Le vapotage est intégré à l’opération du Mois Sans Tabac dès l’édition de novembre 2016. Des clips vidéo avec les acteurs de la série à succès Plus belle la vie évoquent l’arrêt tabagique, y compris avec la vape. Pour l’édition 2017, les organisateurs du Mois Sans Tabac accueillent un groupe d’entraide autogéré par des usagers de vape, tandis que des bénévoles de l’Aiduce sont accueillis sur les stands physiques dans différentes villes. L’année suivante, une petite subvention est accordée à l’association Sovape pour former une trentaine d’aidants de groupes d’autosupport.

Du côté des professionnels sociosanitaires sur le terrain, la vape est utilisée comme aide à l’arrêt tabagique par la plupart des organismes, à l’instar de la Fédération Addiction ou du Réseau de prévention des addictions (RESPADD). La Vape du Cœur collabore activement avec des lieux de soin. Les choses avancent. Les tenants de la ligne puritaine antitabac ronchonnent, mais les résultats sont là.

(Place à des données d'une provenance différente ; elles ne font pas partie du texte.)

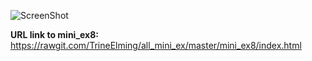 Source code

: ![ScreenShot]()



**URL link to mini_ex8:**
https://rawgit.com/TrineElming/all_mini_ex/master/mini_ex8/index.html
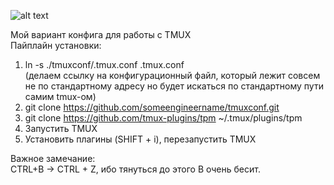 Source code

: ![alt text]([http://url/to/img.png](https://github.com/someengineername/tmuxconf/blob/main/Screenshot_4.png))

Мой вариант конфига для работы с TMUX\
Пайплайн установки:
1. ln -s ./tmuxconf/.tmux.conf .tmux.conf\
(делаем ссылку на конфигурационный файл, который лежит совсем не по стандартному адресу но будет искаться по стандартному пути самим tmux-ом)
2. git clone https://github.com/someengineername/tmuxconf.git
3. git clone https://github.com/tmux-plugins/tpm ~/.tmux/plugins/tpm
4. Запустить TMUX
5. Установить плагины (SHIFT + i), перезапустить TMUX

Важное замечание:\
CTRL+B -> CTRL + Z, ибо тянуться до этого В очень бесит.
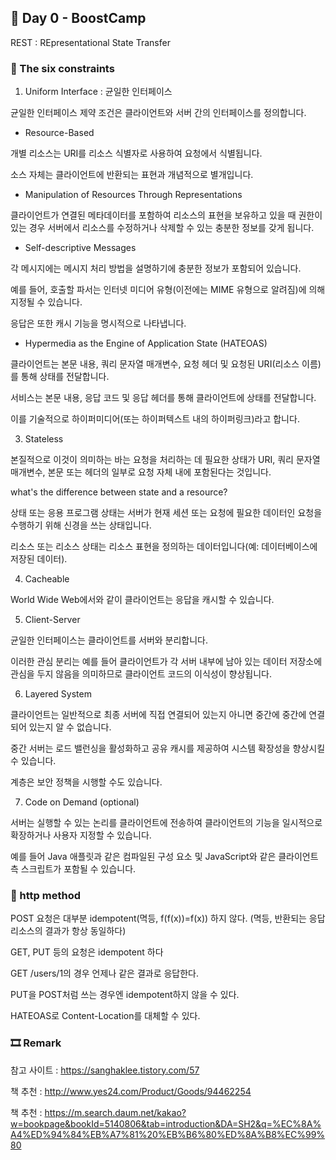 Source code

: ## 📕 Day 0 - BoostCamp

REST : REpresentational State Transfer

### 📘 The six constraints 

1. Uniform Interface : 균일한 인터페이스

균일한 인터페이스 제약 조건은 클라이언트와 서버 간의 인터페이스를 정의합니다.

* Resource-Based

개별 리소스는 URI를 리소스 식별자로 사용하여 요청에서 식별됩니다.

소스 자체는 클라이언트에 반환되는 표현과 개념적으로 별개입니다.

* Manipulation of Resources Through Representations

클라이언트가 연결된 메타데이터를 포함하여 리소스의 표현을 보유하고 있을 때 권한이 있는 경우 서버에서 리소스를 수정하거나 삭제할 수 있는 충분한 정보를 갖게 됩니다.

* Self-descriptive Messages

각 메시지에는 메시지 처리 방법을 설명하기에 충분한 정보가 포함되어 있습니다.

예를 들어, 호출할 파서는 인터넷 미디어 유형(이전에는 MIME 유형으로 알려짐)에 의해 지정될 수 있습니다. 

응답은 또한 캐시 기능을 명시적으로 나타냅니다.

* Hypermedia as the Engine of Application State (HATEOAS)

클라이언트는 본문 내용, 쿼리 문자열 매개변수, 요청 헤더 및 요청된 URI(리소스 이름)를 통해 상태를 전달합니다.

서비스는 본문 내용, 응답 코드 및 응답 헤더를 통해 클라이언트에 상태를 전달합니다. 

이를 기술적으로 하이퍼미디어(또는 하이퍼텍스트 내의 하이퍼링크)라고 합니다.

3. Stateless

본질적으로 이것이 의미하는 바는 요청을 처리하는 데 필요한 상태가 URI, 쿼리 문자열 매개변수, 본문 또는 헤더의 일부로 요청 자체 내에 포함된다는 것입니다.

what's the difference between state and a resource?

상태 또는 응용 프로그램 상태는 서버가 현재 세션 또는 요청에 필요한 데이터인 요청을 수행하기 위해 신경을 쓰는 상태입니다. 

리소스 또는 리소스 상태는 리소스 표현을 정의하는 데이터입니다(예: 데이터베이스에 저장된 데이터).

4. Cacheable

World Wide Web에서와 같이 클라이언트는 응답을 캐시할 수 있습니다.

5. Client-Server

균일한 인터페이스는 클라이언트를 서버와 분리합니다. 

이러한 관심 분리는 예를 들어 클라이언트가 각 서버 내부에 남아 있는 데이터 저장소에 관심을 두지 않음을 의미하므로 클라이언트 코드의 이식성이 향상됩니다.

6. Layered System

클라이언트는 일반적으로 최종 서버에 직접 연결되어 있는지 아니면 중간에 중간에 연결되어 있는지 알 수 없습니다. 

중간 서버는 로드 밸런싱을 활성화하고 공유 캐시를 제공하여 시스템 확장성을 향상시킬 수 있습니다. 

계층은 보안 정책을 시행할 수도 있습니다.

7. Code on Demand (optional)

서버는 실행할 수 있는 논리를 클라이언트에 전송하여 클라이언트의 기능을 일시적으로 확장하거나 사용자 지정할 수 있습니다. 

예를 들어 Java 애플릿과 같은 컴파일된 구성 요소 및 JavaScript와 같은 클라이언트 측 스크립트가 포함될 수 있습니다.

### 📘 http method

POST 요청은 대부분 idempotent(멱등, f(f(x))=f(x)) 하지 않다. (멱등, 반환되는 응답 리소스의 결과가 항상 동일하다)

GET, PUT 등의 요청은 idempotent 하다

GET /users/1의 경우 언제나 같은 결과로 응답한다.

PUT을 POST처럼 쓰는 경우엔 idempotent하지 않을 수 있다.

HATEOAS로 Content-Location를 대체할 수 있다.

### 🎞 Remark

참고 사이트 : https://sanghaklee.tistory.com/57

책 추천 : http://www.yes24.com/Product/Goods/94462254

책 추천 : https://m.search.daum.net/kakao?w=bookpage&bookId=5140806&tab=introduction&DA=SH2&q=%EC%8A%A4%ED%94%84%EB%A7%81%20%EB%B6%80%ED%8A%B8%EC%99%80
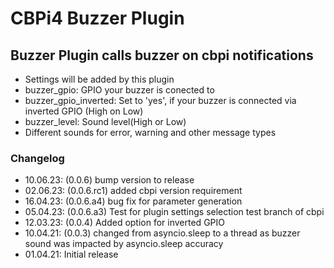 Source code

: # CBPi4 Buzzer Plugin

## Buzzer Plugin calls buzzer on cbpi notifications

- Settings will be added by this plugin
- buzzer_gpio: GPIO your buzzer is conected to
- buzzer_gpio_inverted: Set to 'yes', if your buzzer is connected via inverted GPIO (High on Low)
- buzzer_level: Sound level(High or Low)
- Different sounds for error, warning and other message types

### Changelog

- 10.06.23: (0.0.6) bump version to release
- 02.06.23: (0.0.6.rc1) added cbpi version requirement
- 16.04.23: (0.0.6.a4) bug fix for parameter generation
- 05.04.23: (0.0.6.a3) Test for plugin settings selection test branch of cbpi
- 12.03.23: (0.0.4) Added option for inverted GPIO
- 10.04.21: (0.0.3) changed from asyncio.sleep to a thread as buzzer sound was impacted by asyncio.sleep accuracy
- 01.04.21: Initial release
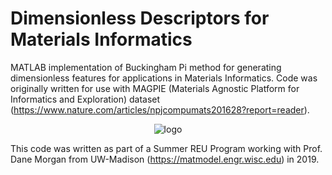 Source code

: # Dimensionless Descriptors for Materials Informatics
MATLAB implementation of Buckingham Pi method for generating dimensionless features for applications in Materials Informatics. Code was originally written for use with MAGPIE (Materials Agnostic Platform for Informatics and Exploration) dataset (https://www.nature.com/articles/npjcompumats201628?report=reader). 

<div align="center">
<img src="https://github.com/ojimenezn/dimensionless-descriptors/blob/main/images/buckpi.png" alt="logo"></img>
</div>

This code was written as part of a Summer REU Program working with Prof. Dane Morgan from UW-Madison (https://matmodel.engr.wisc.edu) in 2019.
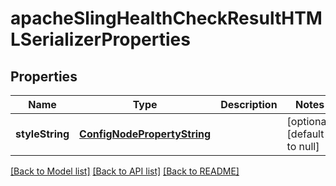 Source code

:# apacheSlingHealthCheckResultHTMLSerializerProperties

## Properties
Name | Type | Description | Notes
------------ | ------------- | ------------- | -------------
**styleString** | [**ConfigNodePropertyString**](ConfigNodePropertyString.md) |  | [optional] [default to null]

[[Back to Model list]](../README.md#documentation-for-models) [[Back to API list]](../README.md#documentation-for-api-endpoints) [[Back to README]](../README.md)


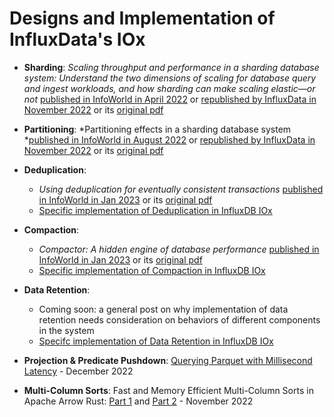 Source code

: # Designs and Implementation of InfluxData's IOx

* **Sharding**: *Scaling throughput and performance in a sharding database system: Understand the two dimensions of scaling for database query and ingest workloads, and how sharding can make scaling elastic—or not* [published in InfoWorld in April 2022](https://www.infoworld.com/article/3656915/scaling-throughput-and-performance-in-a-sharding-database-system.html) or [republished by InfluxData in November 2022](https://www.influxdata.com/blog/scaling-throughput-performance-sharding-database-system/) or its [original pdf](scaling_throughput_and_performance_in_a_sharidng_DB.pdf)
  
* **Partitioning**: *Partitioning effects in a sharding database system *[published in InfoWorld in August 2022](https://www.infoworld.com/article/3666513/partitioning-for-performance-in-a-sharding-database-system.html) or [republished by InfluxData in November 2022](https://www.influxdata.com/blog/partitioning-performance-sharding-database-system/) or its [original pdf](partitioning_effects_in_a_sharding_database.pdf)
  
* **Deduplication**:
  * *Using deduplication for eventually consistent transactions* [published in InfoWorld in Jan 2023](https://www.infoworld.com/article/3683915/using-deduplication-for-eventually-consistent-transactions.html) or its [original pdf](deduplication.pdf)
  * [Specific implementation of Deduplication in InfluxDB IOx](https://github.com/influxdata/influxdb_iox/blob/main/docs/dedup_and_sort.md)
  
* **Compaction**:
  * *Compactor: A hidden engine of database performance* [published in InfoWorld in Jan 2023](https://www.infoworld.com/article/3685496/compactor-a-hidden-engine-of-database-performance.html) or its [original pdf](compactor.pdf)
  * [Specific implementation of Compaction in InfluxDB IOx](https://github.com/influxdata/influxdb_iox/blob/main/docs/compactor.md)
  
* **Data Retention**:
  * Coming soon: a general post on why implementation of data retention needs consideration on behaviors of different components in the system
  * [Specifc implementation of Data Retention in InfluxDB IOx](https://github.com/influxdata/influxdb_iox/blob/main/docs/retention_policy.md)
  
* **Projection & Predicate Pushdown**: [Querying Parquet with Millisecond Latency](https://www.influxdata.com/blog/querying-parquet-millisecond-latency/) - December 2022
  
* **Multi-Column Sorts**: Fast and Memory Efficient Multi-Column Sorts in Apache Arrow Rust: [Part 1](https://arrow.apache.org/blog/2022/11/07/multi-column-sorts-in-arrow-rust-part-1/) and [Part 2](https://arrow.apache.org/blog/2022/11/07/multi-column-sorts-in-arrow-rust-part-2/) - November 2022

En 2017, plus de 870 000 ex-fumeurs remercient déjà la vape

Fin 2016, avant même les hausses des taxes et l’entrée en vigueur du paquet neutre, la France compte déjà un million de fumeurs de moins par rapport à l’année précédente. La dynamique se poursuit en 2017 avec 600 000 autres fumeurs de moins. Santé Publique France évalue alors l’impact spécifique du vapotage sur l’arrêt tabagique : 1,2 million d’ex-fumeurs ont utilisé le vapotage parmi lesquels 870 000 lui attribuent la réussite de leur arrêt de la cigarette, dont 700 000 étaient fumeurs quotidiens. Indiscutablement, la vape joue un rôle majeur dans la chute sans précédent du tabagisme qui est en train de se jouer en France.

Suite à des hausses de taxe, la dynamique de baisse du tabagisme se poursuit en 2018 puis 2019. « Parmi les outils d’aide au sevrage tabagique, la cigarette électronique est le plus utilisé par les fumeurs pour arrêter de fumer. Cette utilisation s’inscrit depuis quelques années dans une stratégie de réduction des risques », précise François Bourdillon, alors directeur de SPF, dans son dernier édito au Bulletin épidémiologique hebdomadaire (BEH) en 2019.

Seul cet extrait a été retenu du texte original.